[EXERCISE MATERIALS]

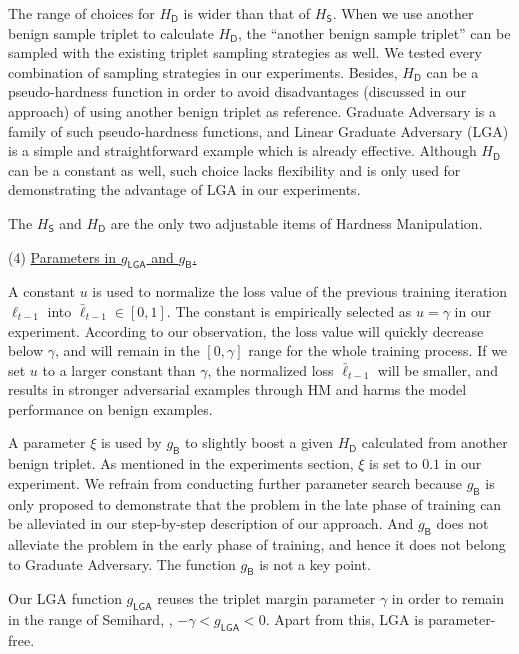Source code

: The range of choices for $H_\mathsf{D}$ is wider than that of $H_\mathsf{S}$.
%
When we use another benign sample triplet to calculate $H_\mathsf{D}$, the
``another benign sample triplet'' can be sampled with the existing triplet
sampling strategies as well.
%
We tested every combination of sampling strategies in our experiments.
%
Besides, $H_\mathsf{D}$ can be a pseudo-hardness function in order to avoid
disadvantages (discussed in our approach) of using another benign triplet as
reference.
%
Graduate Adversary is a family of such pseudo-hardness functions, and Linear
Graduate Adversary (LGA) is a simple and straightforward example which is
already effective.
%
Although $H_\mathsf{D}$ can be a constant as well, such choice lacks
flexibility and is only used for demonstrating the advantage of LGA in our
experiments.

The $H_\mathsf{S}$ and $H_\mathsf{D}$ are the only two adjustable items of
Hardness Manipulation.

(4) \ul{Parameters in $g_\mathsf{LGA}$ and $g_\mathsf{B}$.}

A constant $u$ is used to normalize the loss value of the previous training
iteration $\ell_{t-1}$ into $\bar{\ell}_{t-1}\in[0,1]$.
%
The constant is empirically selected as $u=\gamma$ in our experiment.
%
According to our observation, the loss value will quickly decrease below
$\gamma$, and will remain in the $[0,\gamma]$ range for the whole training
process.
%
If we set $u$ to a larger constant than $\gamma$, the normalized loss
$\bar{\ell}_{t-1}$ will be smaller, and results in stronger adversarial
examples through HM and harms the model performance on benign examples.

A parameter $\xi$ is used by $g_\mathsf{B}$ to slightly boost a given
$H_\mathsf{D}$ calculated from another benign triplet.
%
As mentioned in the experiments section, $\xi$ is set to $0.1$ in our
experiment.
%
We refrain from conducting further parameter search because $g_\mathsf{B}$
is only proposed to demonstrate that the problem in the late phase of
training can be alleviated in our step-by-step description of our approach.
%
And $g_\mathsf{B}$ does not alleviate the problem in the early phase of
training, and hence it does not belong to Graduate Adversary.
%
The function $g_\mathsf{B}$ is not a key point.

Our LGA function $g_\mathsf{LGA}$ reuses the triplet margin parameter $\gamma$
in order to remain in the range of Semihard, \ie, $-\gamma<g_\mathsf{LGA}<0$.
%
Apart from this, LGA is parameter-free.

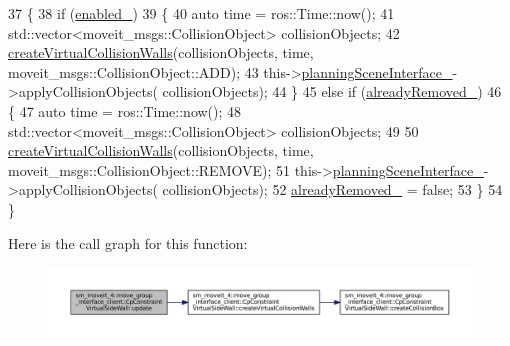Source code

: \begin{DoxyCode}
37         \{
38             \textcolor{keywordflow}{if} (\hyperlink{classsm__moveit__4_1_1move__group__interface__client_1_1CpConstraintVirtualSideWall_a14d8cbbcc4b6f3fa158959b1eb1adc0f}{enabled\_})
39             \{
40                 \textcolor{keyword}{auto} time = ros::Time::now();
41                 std::vector<moveit\_msgs::CollisionObject> collisionObjects;
42                 \hyperlink{classsm__moveit__4_1_1move__group__interface__client_1_1CpConstraintVirtualSideWall_a43db5b598dd9ce057517188f2350f33d}{createVirtualCollisionWalls}(collisionObjects, time, 
      moveit\_msgs::CollisionObject::ADD);
43                 this->\hyperlink{classsm__moveit__4_1_1move__group__interface__client_1_1CpConstraintVirtualSideWall_aa31132f6c2b476dafde6825090309498}{planningSceneInterface\_}->applyCollisionObjects(
      collisionObjects);
44             \}
45             \textcolor{keywordflow}{else} \textcolor{keywordflow}{if} (\hyperlink{classsm__moveit__4_1_1move__group__interface__client_1_1CpConstraintVirtualSideWall_a5b11a3fcd2ead0a3ea7fe94fdec3747c}{alreadyRemoved\_})
46             \{
47                 \textcolor{keyword}{auto} time = ros::Time::now();
48                 std::vector<moveit\_msgs::CollisionObject> collisionObjects;
49 
50                 \hyperlink{classsm__moveit__4_1_1move__group__interface__client_1_1CpConstraintVirtualSideWall_a43db5b598dd9ce057517188f2350f33d}{createVirtualCollisionWalls}(collisionObjects, time, 
      moveit\_msgs::CollisionObject::REMOVE);
51                 this->\hyperlink{classsm__moveit__4_1_1move__group__interface__client_1_1CpConstraintVirtualSideWall_aa31132f6c2b476dafde6825090309498}{planningSceneInterface\_}->applyCollisionObjects(
      collisionObjects);
52                 \hyperlink{classsm__moveit__4_1_1move__group__interface__client_1_1CpConstraintVirtualSideWall_a5b11a3fcd2ead0a3ea7fe94fdec3747c}{alreadyRemoved\_} = \textcolor{keyword}{false};
53             \}
54         \}
\end{DoxyCode}
Here is the call graph for this function\+:
\nopagebreak
\begin{figure}[H]
\begin{center}
\leavevmode
\includegraphics[width=350pt]{classsm__moveit__4_1_1move__group__interface__client_1_1CpConstraintVirtualSideWall_a3a2636a6652706bc81721c0ce2d90643_cgraph}
\end{center}
\end{figure}
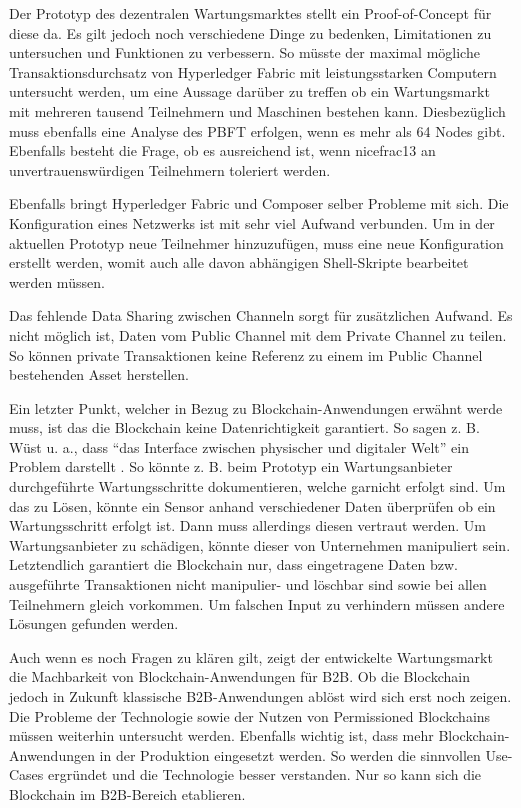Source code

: Der Prototyp des dezentralen Wartungsmarktes stellt ein Proof-of-Concept für diese da. Es gilt jedoch noch verschiedene Dinge zu bedenken, Limitationen zu untersuchen und Funktionen zu verbessern. So müsste der maximal mögliche Transaktionsdurchsatz von Hyperledger Fabric mit leistungsstarken Computern untersucht werden, um eine Aussage darüber zu treffen ob ein Wartungsmarkt mit mehreren tausend Teilnehmern und Maschinen bestehen kann. Diesbezüglich muss ebenfalls eine Analyse des PBFT erfolgen, wenn es mehr als 64 Nodes gibt. Ebenfalls besteht die Frage, ob es ausreichend ist, wenn nicefrac{1}{3} an unvertrauenswürdigen Teilnehmern toleriert werden.

Ebenfalls bringt Hyperledger Fabric und Composer selber Probleme mit sich. Die Konfiguration eines Netzwerks ist mit sehr viel Aufwand verbunden. Um in der aktuellen Prototyp neue Teilnehmer hinzuzufügen, muss eine neue Konfiguration erstellt werden, womit auch alle davon abhängigen Shell-Skripte bearbeitet werden müssen. 

Das fehlende Data Sharing zwischen Channeln sorgt für zusätzlichen Aufwand. Es nicht möglich ist, Daten vom Public Channel mit dem Private Channel zu teilen. So können private Transaktionen keine Referenz zu einem im Public Channel bestehenden Asset herstellen.

Ein letzter Punkt, welcher in Bezug zu Blockchain-Anwendungen erwähnt werde muss, ist das die Blockchain keine Datenrichtigkeit garantiert. So sagen z. B. Wüst u. a., dass ``das Interface zwischen physischer und digitaler Welt'' ein Problem darstellt \cite{WustyouneedBlockchain2017}. So könnte z. B. beim Prototyp ein Wartungsanbieter durchgeführte Wartungsschritte dokumentieren, welche garnicht erfolgt sind. Um das zu Lösen, könnte ein Sensor anhand verschiedener Daten überprüfen ob ein Wartungsschritt erfolgt ist. Dann muss allerdings diesen vertraut werden. Um Wartungsanbieter zu schädigen, könnte dieser von Unternehmen manipuliert sein. Letztendlich garantiert die Blockchain nur, dass eingetragene Daten bzw. ausgeführte Transaktionen nicht manipulier- und löschbar sind sowie bei allen Teilnehmern gleich vorkommen. Um falschen Input zu verhindern müssen andere Lösungen gefunden werden.

Auch wenn es noch Fragen zu klären gilt, zeigt der entwickelte Wartungsmarkt die Machbarkeit von Blockchain-Anwendungen für B2B. Ob die Blockchain jedoch in Zukunft klassische B2B-Anwendungen ablöst wird sich erst noch zeigen. Die Probleme der Technologie sowie der Nutzen von Permissioned Blockchains müssen weiterhin untersucht werden. Ebenfalls wichtig ist, dass mehr Blockchain-Anwendungen in der Produktion eingesetzt werden. So werden die sinnvollen Use-Cases ergründet und die Technologie besser verstanden. Nur so kann sich die Blockchain im B2B-Bereich etablieren.




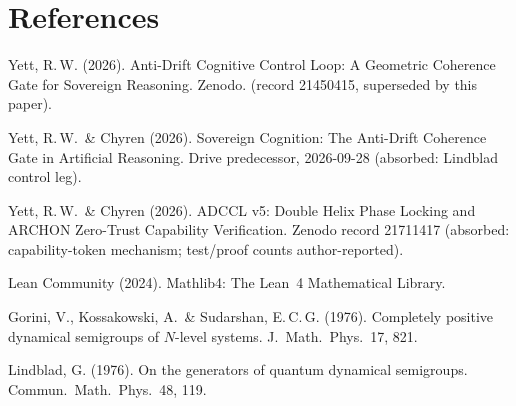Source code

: \documentclass{alienfolio}
\begin{document}
\section*{References}
Yett, R.\,W. (2026). Anti-Drift Cognitive Control Loop: A Geometric
Coherence Gate for Sovereign Reasoning. Zenodo.
 (record 21450415, superseded by this paper).

Yett, R.\,W.\ \& Chyren (2026). Sovereign Cognition: The Anti-Drift
Coherence Gate in Artificial Reasoning. Drive predecessor, 2026-09-28
(absorbed: Lindblad control leg).

Yett, R.\,W.\ \& Chyren (2026). ADCCL v5: Double Helix Phase Locking and
ARCHON Zero-Trust Capability Verification. Zenodo record 21711417 (absorbed:
capability-token mechanism; test/proof counts author-reported).

Lean Community (2024). Mathlib4: The Lean~4 Mathematical Library.

Gorini, V., Kossakowski, A.\ \& Sudarshan, E.\,C.\,G. (1976). Completely
positive dynamical semigroups of $N$-level systems. J.\ Math.\ Phys.\ 17, 821.

Lindblad, G. (1976). On the generators of quantum dynamical semigroups.
Commun.\ Math.\ Phys.\ 48, 119.
\end{document}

[/EXERCISE MATERIALS]

_WHAT THE TASK REQUIRES:_ Tell how many lines in the data include the string "only". Reply with the number and no other text.

_SOLUTION TO THE EXERCISE:_ 3